Oh Boy, Here We Go Again

Today’s Boston Globe has one of the most upsetting articles I’ve read in a long while. Entitled “Stimulus Funding for Arts Hits Nerve,” it’s about the furor over the $50 million for the National Endowment for the Arts that was included in the stimulus package that passed the House, but is absent in the version before the Senate.

Representative Jack Kingston, a Georgia Republican, wants to transfer the proposed NEA funding to highway construction. He failed to get the House to vote on his proposal, so he is now trying to get on the conference committee that will determine the fate of the funding. “We have real people out of work right now and putting $50 million in the NEA and pretending that’s going to save jobs as opposed to putting $50 million in a road project is disingenuous,” Kingston said in an interview yesterday, adding the time has come to examine all of NEA’s funding.

And when it was pointed out that the unemployment rate for artists was the same as the entire workforce (although it’s worth noting that there’s 46% unemployment rate among actors, and 19% for dancers), you get gems of logic like this:

But opponents of the funding say that many groups of workers don’t receive special funding. Brad Dayspring, a spokesman for Cantor, said the provision “uses taxpayer dollars on NEA programs instead of common-sense tax relief targeted to revitalize small businesses and create jobs for middle-class families facing economic challenges” and “fails to meet the standard necessary to be included in an emergency economic recovery plan.”

If I could do a videocast, everyone could see how visibly pissed I am about this . . . Putting aside questions about funding for the arts and how NEA’s money is allocated to both organizations and artists, and ignoring for a moment the oft-documented fact that arts spending does create jobs, let’s just look at the number for a second: this $50 million for the NEA is 0.006% of the total $819 billion package.

Not 6%. Or even 0.1%. But 0.006%. 1/16,380th of the proposed spending.

And that’s not even factoring in the $800 billion plus that allowed Wall Street firms to stay in business and give themselves $20 billion in bonuses. The proposed $50 million for NEA is 1/400 of the amount these people—“people” who essentially ran a Ponzi scheme that bankrupted the world and has damaged everyone’s quality of life for years to come—received just last month thanks to nearly $1 trillion in taxpayer money.

But politicians are pissed about giving money for arts organizations or artists? Really?

It’s silly to have to make an argument for the arts, and trying to change a typical politicians mind is about as easy as ending world hunger, but really, the value of what the NEA does goes well beyond the jobs it creates. The arts make life better. Plain and simple. And spending a infinitesimal part of a stimulus package on arts organizations benefits the entire country.

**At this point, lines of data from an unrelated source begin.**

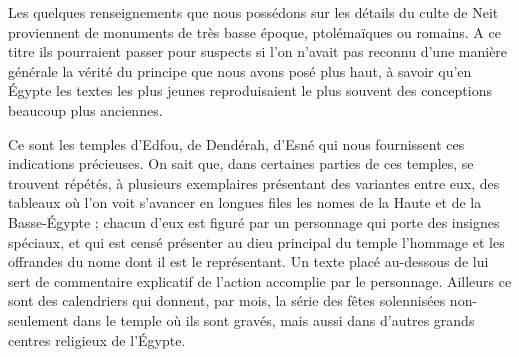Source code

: \documentclass[letterpaper,twocolumn,openany,nodeprecatedcode]{dndbook}
\begin{document}
Les quelques renseignements que nous possédons sur les détails du culte de Neit proviennent de monuments de très basse époque, ptolémaïques ou romains. A ce titre ils pourraient passer pour suspects si l'on n'avait pas reconnu d'une manière générale la vérité du principe que nous avons posé plus haut, à savoir qu'en Égypte les textes les plus jeunes reproduisaient le plus souvent des conceptions beaucoup plus anciennes.

Ce sont les temples d'Edfou, de Dendérah, d'Esné qui nous fournissent ces indications précieuses. On sait que, dans certaines parties de ces temples, se trouvent répétés, à plusieurs exemplaires présentant des variantes entre eux, des tableaux où l'on voit s'avancer en longues files les nomes de la Haute et de la Basse-Égypte ; chacun d'eux est figuré par un personnage qui porte des insignes spéciaux, et qui est censé présenter au dieu principal du temple l'hommage et les offrandes du nome dont il est le représentant. Un texte placé au-dessous de lui sert de commentaire explicatif de l'action accomplie par le personnage. Ailleurs ce sont des calendriers qui donnent, par mois, la série des fêtes solennisées non-seulement dans le temple où ils sont gravés, mais aussi dans d'autres grands centres religieux de l'Égypte.
\end{document}
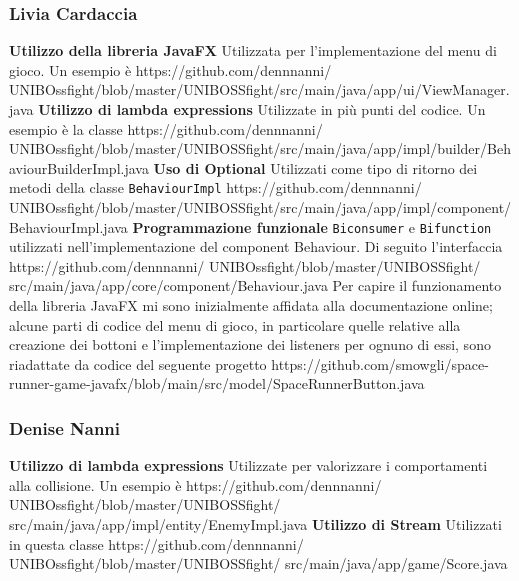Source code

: \documentclass{article}
\begin{document}
\subsubsection{Livia Cardaccia}
\small
\textbf{Utilizzo della libreria JavaFX}
\newline
Utilizzata per l'implementazione del menu di gioco. Un esempio è https://github.com/dennnanni/
UNIBOssfight/blob/master/UNIBOSSfight/src/main/java/app/ui/ViewManager.java
\newline
\textbf{Utilizzo di lambda expressions}
\newline
Utilizzate in più punti del codice. Un esempio è la classe https://github.com/dennnanni/
UNIBOssfight/blob/master/UNIBOSSfight/src/main/java/app/impl/builder/BehaviourBuilderImpl.java
\newline 
\textbf{Uso di Optional}
\newline
Utilizzati come tipo di ritorno dei metodi della classe \texttt{BehaviourImpl} https://github.com/dennnanni/
UNIBOssfight/blob/master/UNIBOSSfight/src/main/java/app/impl/component/BehaviourImpl.java
\newline
\textbf{Programmazione funzionale}
\newline
\texttt{Biconsumer} e \texttt{Bifunction} utilizzati nell'implementazione del component Behaviour. Di seguito l'interfaccia https://github.com/dennnanni/
UNIBOssfight/blob/master/UNIBOSSfight/
src/main/java/app/core/component/Behaviour.java
\newline 
\newline
\large
Per capire il funzionamento della libreria JavaFX mi sono inizialmente affidata alla documentazione online; alcune parti di codice del menu di gioco, in particolare quelle relative alla creazione dei bottoni e l'implementazione dei listeners per ognuno di essi, sono riadattate da codice del seguente progetto https://github.com/smowgli/space-runner-game-javafx/blob/main/src/model/SpaceRunnerButton.java
\subsubsection{Denise Nanni}
\small
\textbf{Utilizzo di lambda expressions}
\newline
Utilizzate per valorizzare i comportamenti alla collisione. Un esempio è https://github.com/dennnanni/
UNIBOssfight/blob/master/UNIBOSSfight/
src/main/java/app/impl/entity/EnemyImpl.java
\newline
\textbf{Utilizzo di Stream}
\newline
Utilizzati in questa classe https://github.com/dennnanni/
UNIBOssfight/blob/master/UNIBOSSfight/
src/main/java/app/game/Score.java
\end{document}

Dana Gioia has an awesome quote in this article:

Dana Gioia, a poet who was NEA chairman until last month, recalled that when top Roosevelt aide Harry Hopkins was asked why the government wanted to hire so many artists and writers, he replied, “Hell, they’ve got to eat just like other people.”

Gioia, reflecting on that comment, said, “As far as I’ve heard, nothing has changed about the dietary needs of artists.”

I feel like we’re right back in the mid-1990s. . . . Initially, one might think that the arts would benefit with a democrat in the White House. But historically, that hasn’t really helped, and it’s during these periods that the NEA comes under the most scrutiny and loses the most funding. Clinton never stood up for public arts funding, probably due to the fact that from a presidential perspective there’s not much at stake and to use up political capital on something like this just isn’t worth it.

I really hope Obama is different. If he doesn’t go to bat for the arts and for including this pittance in the ever-ballooning (and rightfully so) stimulus efforts, all of his promises of change will ring awfully hollow to me.